Stored data:

-=-=-

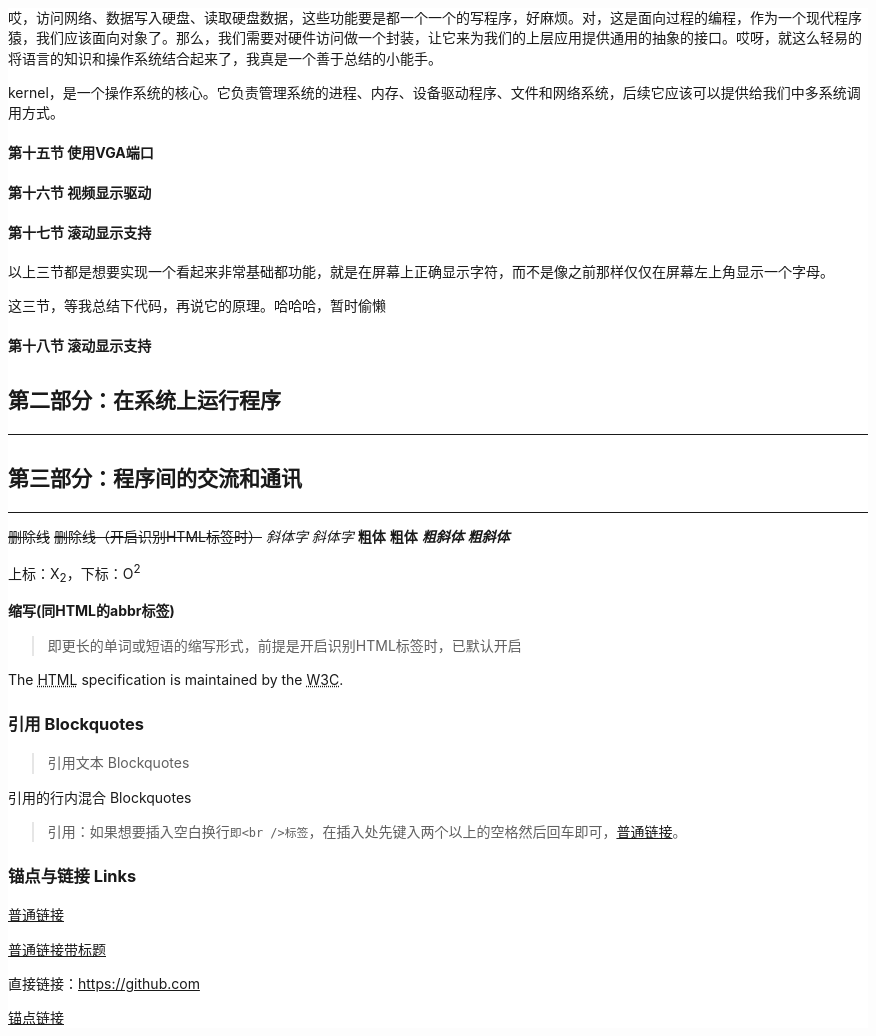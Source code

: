哎，访问网络、数据写入硬盘、读取硬盘数据，这些功能要是都一个一个的写程序，好麻烦。对，这是面向过程的编程，作为一个现代程序猿，我们应该面向对象了。那么，我们需要对硬件访问做一个封装，让它来为我们的上层应用提供通用的抽象的接口。哎呀，就这么轻易的将语言的知识和操作系统结合起来了，我真是一个善于总结的小能手。

kernel，是一个操作系统的核心。它负责管理系统的进程、内存、设备驱动程序、文件和网络系统，后续它应该可以提供给我们中多系统调用方式。


#### 第十五节   使用VGA端口
#### 第十六节   视频显示驱动
#### 第十七节   滚动显示支持
以上三节都是想要实现一个看起来非常基础都功能，就是在屏幕上正确显示字符，而不是像之前那样仅仅在屏幕左上角显示一个字母。

这三节，等我总结下代码，再说它的原理。哈哈哈，暂时偷懒

#### 第十八节   滚动显示支持



## 第二部分：在系统上运行程序
-------------


## 第三部分：程序间的交流和通讯
-------------


~~删除线~~ <s>删除线（开启识别HTML标签时）</s>
*斜体字*      _斜体字_
**粗体**  __粗体__
***粗斜体*** ___粗斜体___

上标：X<sub>2</sub>，下标：O<sup>2</sup>

**缩写(同HTML的abbr标签)**

> 即更长的单词或短语的缩写形式，前提是开启识别HTML标签时，已默认开启

The <abbr title="Hyper Text Markup Language">HTML</abbr> specification is maintained by the <abbr title="World Wide Web Consortium">W3C</abbr>.


### 引用 Blockquotes

> 引用文本 Blockquotes

引用的行内混合 Blockquotes

> 引用：如果想要插入空白换行`即<br />标签`，在插入处先键入两个以上的空格然后回车即可，[普通链接](http://localhost/)。

### 锚点与链接 Links

[普通链接](http://localhost/)

[普通链接带标题](http://localhost/ "普通链接带标题")

直接链接：<https://github.com>

[锚点链接][anchor-id]


[anchor-id]: http://www.this-anchor-link.com/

-=-=-

• **Task brief**:
An exact reproduction of every record above is required, with no pictures included.

• **Response**:
Source code

:哎，访问网络、数据写入硬盘、读取硬盘数据，这些功能要是都一个一个的写程序，好麻烦。对，这是面向过程的编程，作为一个现代程序猿，我们应该面向对象了。那么，我们需要对硬件访问做一个封装，让它来为我们的上层应用提供通用的抽象的接口。哎呀，就这么轻易的将语言的知识和操作系统结合起来了，我真是一个善于总结的小能手。

kernel，是一个操作系统的核心。它负责管理系统的进程、内存、设备驱动程序、文件和网络系统，后续它应该可以提供给我们中多系统调用方式。


#### 第十五节   使用VGA端口
#### 第十六节   视频显示驱动
#### 第十七节   滚动显示支持
以上三节都是想要实现一个看起来非常基础都功能，就是在屏幕上正确显示字符，而不是像之前那样仅仅在屏幕左上角显示一个字母。

这三节，等我总结下代码，再说它的原理。哈哈哈，暂时偷懒

#### 第十八节   滚动显示支持



## 第二部分：在系统上运行程序
-------------


## 第三部分：程序间的交流和通讯
-------------


~~删除线~~ <s>删除线（开启识别HTML标签时）</s>
*斜体字*      _斜体字_
**粗体**  __粗体__
***粗斜体*** ___粗斜体___

上标：X<sub>2</sub>，下标：O<sup>2</sup>

**缩写(同HTML的abbr标签)**

> 即更长的单词或短语的缩写形式，前提是开启识别HTML标签时，已默认开启

The <abbr title="Hyper Text Markup Language">HTML</abbr> specification is maintained by the <abbr title="World Wide Web Consortium">W3C</abbr>.


### 引用 Blockquotes

> 引用文本 Blockquotes

引用的行内混合 Blockquotes

> 引用：如果想要插入空白换行`即<br />标签`，在插入处先键入两个以上的空格然后回车即可，[普通链接](http://localhost/)。

### 锚点与链接 Links

[普通链接](http://localhost/)

[普通链接带标题](http://localhost/ "普通链接带标题")

直接链接：<https://github.com>

[锚点链接][anchor-id]


[anchor-id]: http://www.this-anchor-link.com/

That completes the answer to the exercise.